[Collected data]

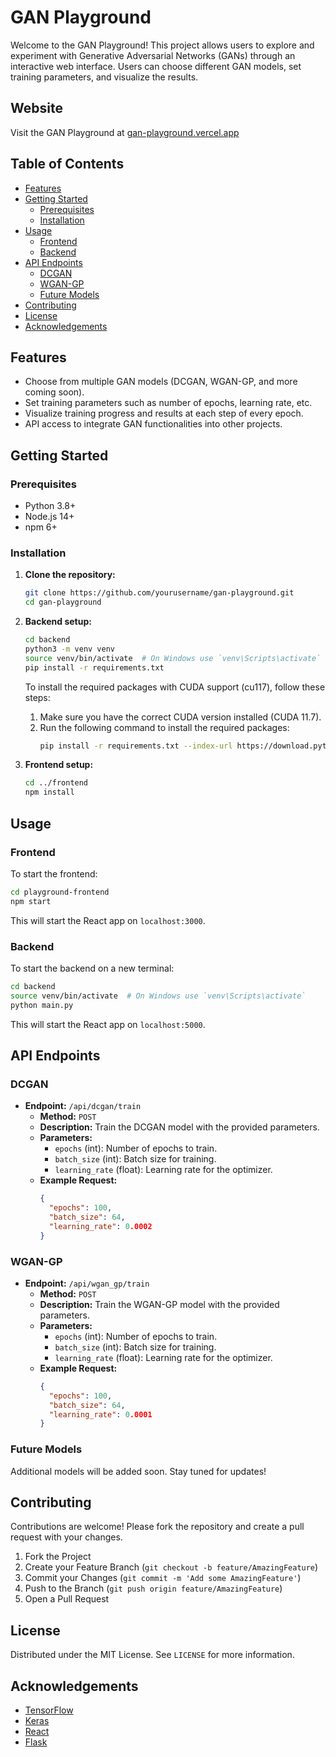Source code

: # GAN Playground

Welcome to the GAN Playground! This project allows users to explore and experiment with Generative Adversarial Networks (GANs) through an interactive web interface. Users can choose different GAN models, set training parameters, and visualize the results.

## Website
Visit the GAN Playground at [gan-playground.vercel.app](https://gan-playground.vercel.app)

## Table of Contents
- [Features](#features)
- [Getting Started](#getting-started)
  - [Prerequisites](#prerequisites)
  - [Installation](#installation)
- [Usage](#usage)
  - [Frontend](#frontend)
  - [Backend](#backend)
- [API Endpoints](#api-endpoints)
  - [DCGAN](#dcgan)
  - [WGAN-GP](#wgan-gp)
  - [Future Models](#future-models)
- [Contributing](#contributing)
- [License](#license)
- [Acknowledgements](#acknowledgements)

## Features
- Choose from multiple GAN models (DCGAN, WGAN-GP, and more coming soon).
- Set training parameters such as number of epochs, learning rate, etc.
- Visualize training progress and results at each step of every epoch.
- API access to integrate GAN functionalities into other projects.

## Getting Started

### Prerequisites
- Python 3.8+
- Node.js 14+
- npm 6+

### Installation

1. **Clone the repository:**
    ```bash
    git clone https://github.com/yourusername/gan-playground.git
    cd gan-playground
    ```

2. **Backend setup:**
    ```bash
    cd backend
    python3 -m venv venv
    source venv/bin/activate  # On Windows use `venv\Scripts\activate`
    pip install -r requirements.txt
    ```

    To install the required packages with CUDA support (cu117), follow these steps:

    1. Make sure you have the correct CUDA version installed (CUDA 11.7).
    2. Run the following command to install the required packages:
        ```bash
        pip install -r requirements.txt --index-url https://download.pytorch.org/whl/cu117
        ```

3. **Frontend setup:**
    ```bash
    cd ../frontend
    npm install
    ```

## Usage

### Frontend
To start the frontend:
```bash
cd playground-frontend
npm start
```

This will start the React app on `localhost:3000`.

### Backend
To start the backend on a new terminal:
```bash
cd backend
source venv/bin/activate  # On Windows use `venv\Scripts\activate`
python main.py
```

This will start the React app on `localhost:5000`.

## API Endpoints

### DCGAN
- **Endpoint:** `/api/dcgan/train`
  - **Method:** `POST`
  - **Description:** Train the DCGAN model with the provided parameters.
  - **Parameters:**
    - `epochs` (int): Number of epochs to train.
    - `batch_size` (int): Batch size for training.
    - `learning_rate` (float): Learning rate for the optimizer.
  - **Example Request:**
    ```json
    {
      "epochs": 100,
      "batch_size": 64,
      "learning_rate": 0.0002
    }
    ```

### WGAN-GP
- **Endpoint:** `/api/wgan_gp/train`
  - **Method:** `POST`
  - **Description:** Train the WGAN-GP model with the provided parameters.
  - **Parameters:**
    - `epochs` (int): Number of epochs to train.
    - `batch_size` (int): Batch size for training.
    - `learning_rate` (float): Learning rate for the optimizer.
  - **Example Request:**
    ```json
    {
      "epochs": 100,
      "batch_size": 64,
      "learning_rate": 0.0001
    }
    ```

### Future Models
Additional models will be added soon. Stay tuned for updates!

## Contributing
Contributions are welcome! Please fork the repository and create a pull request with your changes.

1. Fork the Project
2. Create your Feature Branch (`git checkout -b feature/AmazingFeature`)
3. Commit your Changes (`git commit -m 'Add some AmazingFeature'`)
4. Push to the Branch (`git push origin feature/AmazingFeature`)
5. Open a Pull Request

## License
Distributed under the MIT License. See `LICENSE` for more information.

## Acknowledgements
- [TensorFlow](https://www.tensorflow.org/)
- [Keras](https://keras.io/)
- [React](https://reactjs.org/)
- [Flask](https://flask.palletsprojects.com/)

Activity: Starting from the line with "- [Keras](https://keras.io/)" and ending with the final line of the data, quote every line exactly, both ends included.

Exercise answer:
- [Keras](https://keras.io/)
- [React](https://reactjs.org/)
- [Flask](https://flask.palletsprojects.com/)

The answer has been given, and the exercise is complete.